L’uso del glifosato in agricoltura è stato autorizzato per la prima volta negli anni Settanta, e oggi diffuso in oltre 140 Paesi nel mondo. Il suo utilizzo è cresciuto negli anni con la diffusione di coltivazioni di piante OGM (organismi geneticamente modificati) e specificatamente con l’introduzione di specie vegetali resistenti al glifosato (soia, mais e cotone) che hanno permesso ai coltivatori di utilizzare l’erbicida su queste piante senza danneggiare i raccolti.
Numerosi studi hanno collegato l’esposizione al glifosato a varie patologie, prevalentemente infiammatorie, incluse diverse tipologie di tumore. Tuttavia, la rilevanza biologica della disbiosi intestinale indotta dal glifosato sugli effetti osservati sulla fisiologia dell’ospite rimane controversa. Nonostante alcuni studi riportino modifiche significative della composizione del microbioma intestinale dopo l’esposizione al glifosato, la tossicità sull’uomo non è ancora del tutto chiarita in quanto, la maggior parte degli effetti evidenziati si basa su dosi molto più alte della ADI statunitense.
Pertanto, in questo studio si è voluto approfondire l’effetto del glifosato a basse dosi sul microbiota intestinale e comprenderne il meccanismo d’azione mediante il quale la composizione del microbiota intestinale, modulata dal glifosato, può indurre esiti avversi per la salute umana.
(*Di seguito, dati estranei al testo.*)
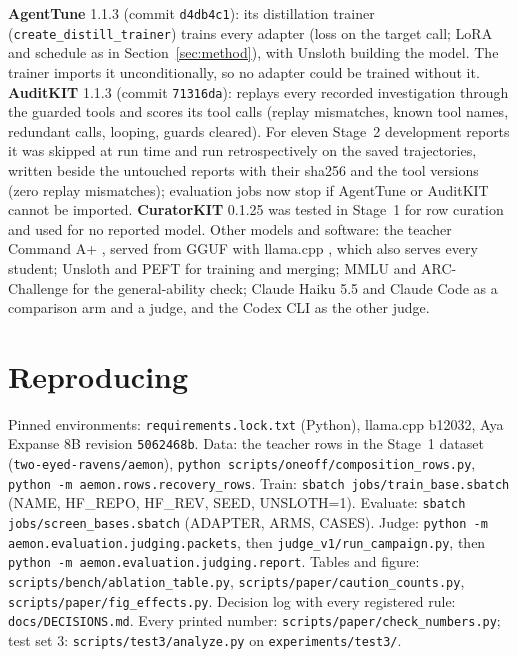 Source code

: \documentclass[11pt]{article}
\begin{document}
\textbf{AgentTune} 1.1.3 (commit \texttt{d4db4c1}): its distillation trainer (\texttt{create\_distill\_trainer})
trains every adapter (loss on the target call; LoRA and schedule as in Section~\ref{sec:method}), with Unsloth
building the model. The trainer imports it unconditionally, so no adapter could be trained without it.
\textbf{AuditKIT} 1.1.3 (commit \texttt{71316da}): replays every recorded investigation through the guarded tools and
scores its tool calls (replay mismatches, known tool names, redundant calls, looping, guards cleared). For eleven
Stage~2 development reports it was skipped at run time and run retrospectively on the saved trajectories, written
beside the untouched reports with their sha256 and the tool versions (zero replay mismatches); evaluation jobs now stop
if AgentTune or AuditKIT cannot be imported. \textbf{CuratorKIT} 0.1.25 \citep{lexsi_curatorkit} was tested in Stage~1 for row curation and
used for no reported model. Other models and software: the teacher Command A+ \citep{cohere2025commanda}, served
from GGUF with llama.cpp \citep{llamacpp}, which also serves every student; Unsloth \citep{unsloth} and PEFT
\citep{peft} for training and merging; MMLU \citep{hendrycks2021mmlu} and ARC-Challenge \citep{clark2018arc} for the
general-ability check; Claude Haiku 5.5 and Claude Code \citep{anthropic2026claude} as a comparison arm and a judge,
and the Codex CLI \citep{openai2026codex} as the other judge.

\section{Reproducing}

Pinned environments: \texttt{requirements.lock.txt} (Python), llama.cpp b12032, Aya Expanse 8B revision
\texttt{5062468b}. Data: the teacher rows in the Stage~1 dataset (\texttt{two-eyed-ravens/aemon}), \texttt{python scripts/oneoff/composition\_rows.py},
\texttt{python -m aemon.rows.recovery\_rows}. Train: \texttt{sbatch jobs/train\_base.sbatch} (NAME, HF\_REPO, HF\_REV,
SEED, UNSLOTH=1). Evaluate: \texttt{sbatch jobs/screen\_bases.sbatch} (ADAPTER, ARMS, CASES). Judge:
\texttt{python -m aemon.evaluation.judging.packets}, then \texttt{judge\_v1/run\_campaign.py}, then
\texttt{python -m aemon.evaluation.judging.report}. Tables and figure: \texttt{scripts/bench/ablation\_table.py},
\texttt{scripts/paper/caution\_counts.py}, \texttt{scripts/paper/fig\_effects.py}. Decision log with every
registered rule: \texttt{docs/DECISIONS.md}. Every printed number: \texttt{scripts/paper/check\_numbers.py};
test set 3: \texttt{scripts/test3/analyze.py} on \texttt{experiments/test3/}.
\end{document}
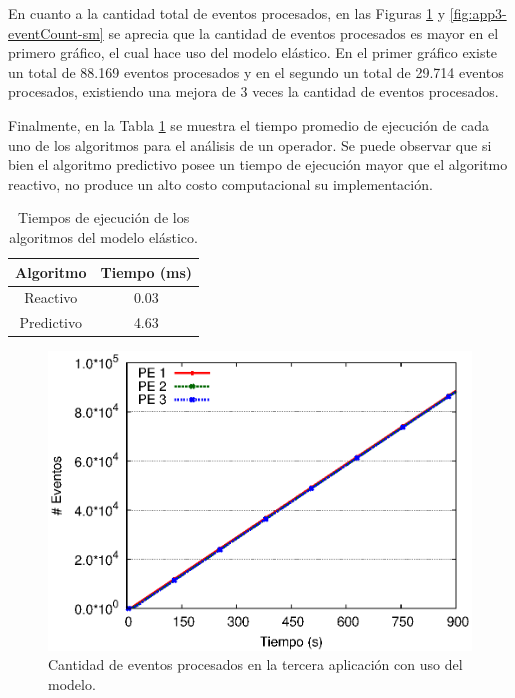 En cuanto a la cantidad total de eventos procesados, en las Figuras \ref{fig:app3-eventCount-cm} y \ref{fig:app3-eventCount-sm} se aprecia que la cantidad de eventos procesados es mayor en el primero gr\'afico, el cual hace uso del modelo el\'astico. En el primer gr\'afico existe un total de 88.169 eventos procesados y en el segundo un total de 29.714 eventos procesados, existiendo una mejora de 3 veces la cantidad de eventos procesados.


Finalmente, en la Tabla \ref{tab:tiempo-algoritmos} se muestra el tiempo promedio de ejecuci\'on de cada uno de los algoritmos para el an\'alisis de un operador. Se puede observar que si bien el algoritmo predictivo posee un tiempo de ejecuci\'on mayor que el algoritmo reactivo, no produce un alto costo computacional su implementaci\'on.

\begin{table}[!ht]
\centering
\caption{Tiempos de ejecuci\'on de los algoritmos del modelo el\'astico.}
\begin{tabular}{| c | c |}
\hline
Algoritmo & Tiempo (ms) \\ \hline
Reactivo & 0.03 \\
Predictivo & 4.63 \\ \hline
\end{tabular}
\label{tab:tiempo-algoritmos}
\end{table}

\newpage

\begin{figure}[!ht]
\centering
    \includegraphics[scale=0.75]{images/exp/app3/cm/logical/eventCount.eps}
    \caption{Cantidad de eventos procesados en la tercera aplicaci\'on con uso del modelo.}
    \label{fig:app3-eventCount-cm}
\end{figure}

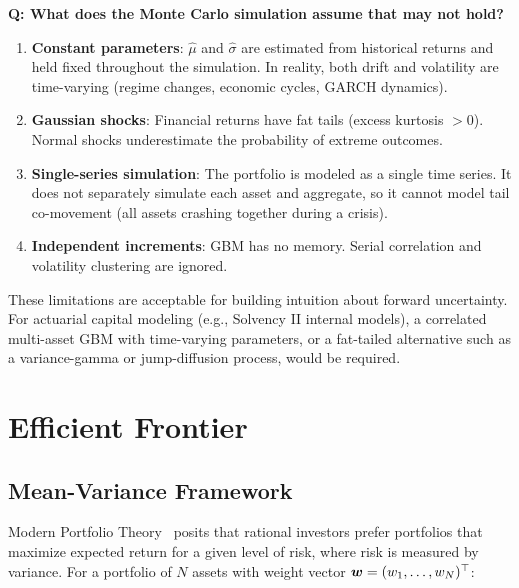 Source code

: \begin{interviewbox}
  \textbf{Q: What does the Monte Carlo simulation assume that may not hold?}

  \begin{enumerate}
    \item \textbf{Constant parameters}: $\hat{\mu}$ and $\hat{\sigma}$ are estimated from historical returns and held fixed throughout the simulation. In reality, both drift and volatility are time-varying (regime changes, economic cycles, GARCH dynamics).
    \item \textbf{Gaussian shocks}: Financial returns have fat tails (excess kurtosis $> 0$). Normal shocks underestimate the probability of extreme outcomes.
    \item \textbf{Single-series simulation}: The portfolio is modeled as a single time series. It does not separately simulate each asset and aggregate, so it cannot model tail co-movement (all assets crashing together during a crisis).
    \item \textbf{Independent increments}: GBM has no memory. Serial correlation and volatility clustering are ignored.
  \end{enumerate}

  These limitations are acceptable for building intuition about forward uncertainty. For actuarial capital modeling (e.g., Solvency II internal models), a correlated multi-asset GBM with time-varying parameters, or a fat-tailed alternative such as a variance-gamma or jump-diffusion process, would be required.
\end{interviewbox}

\section{Efficient Frontier}
\label{sec:portfolio-frontier}


\subsection{Mean-Variance Framework}

Modern Portfolio Theory~\cite{markowitz1952} posits that rational investors prefer portfolios that maximize expected return for a given level of risk, where risk is measured by variance. For a portfolio of $N$ assets with weight vector $\bvec{w} = (w_1, \ldots, w_N)^{\top}$:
Nello specifico, sono state studiate le alterazioni microbiche intestinali nei topi dopo l’esposizione al glifosato puro a dosi di 0 μg/ml (controllo), 1 μg/ml, 10 μg/ml (dose simile alla ADI) e 100 μg/ml.
I risultati dello studio
L’analisi e il confronto della composizione microbica e dei metaboliti tra i gruppi esposti al glifosato e il gruppo di controllo evidenzia:
- una ridotta abbondanza di batteri benefici, in particolare Lactobacillus e Bifidobacterium, nei topi esposti al glifosato rispetto al gruppo di controllo
- una variazione della quantità di geni associati alla produzione di SCFA nei gruppi esposti al glifosato
- un aumento dei marcatori di infiammazione, tra cui un aumento della lipocalina-2, delle cellule immunitarie dell’intestino CD4+IL17A+ e del pH fecale in tutti i gruppi esposti al glifosato
Questi dati indicano che il glifosato può esercitare una pressione selettiva sul microbioma intestinale in cui i batteri con enzimi EPSPS sensibili possono essere preferenzialmente impoveriti, determinando un vantaggio competitivo per le specie batteriche resistenti.
Conclusioni
Nel presente studio, è stato dimostrato che l’esposizione al glifosato, a dosi simili alla ADI, può alterare la composizione del microbiota intestinale e modulare il sistema neuro-immuno-endocrino generando in un ambiente pro-infiammatorio.
Le alterazioni microbiche sono state caratterizzate dalla perdita di batteri benefici (Lactobacillus e Bifidobacterium) e da una riduzione delle vie geniche microbiche che producono SCFA. Inoltre, queste alterazioni microbiche sono accompagnate da un aumento dei marcatori di infiammazione, tra cui un aumento della lipocalina-2, delle cellule immunitarie dell’intestino CD4+IL17A+ e un aumento del pH fecale.
Collettivamente, i risultati suggeriscono che l’esposizione al glifosato a basse dosi è sufficiente per alterare l’omeostasi intestinale.
Questo studio fornisce nuove informazioni sui meccanismi attraverso i quali il glifosato agisce sulla fisiologia dell’ospite e invita ad effettuare ulteriori ricerche per capire se l’esposizione cronica della popolazione al glifosato alle dosi attualmente utilizzate possa avere effetti fisiologicamente rilevanti sulla salute umana attraverso la modulazione del microbioma intestinale.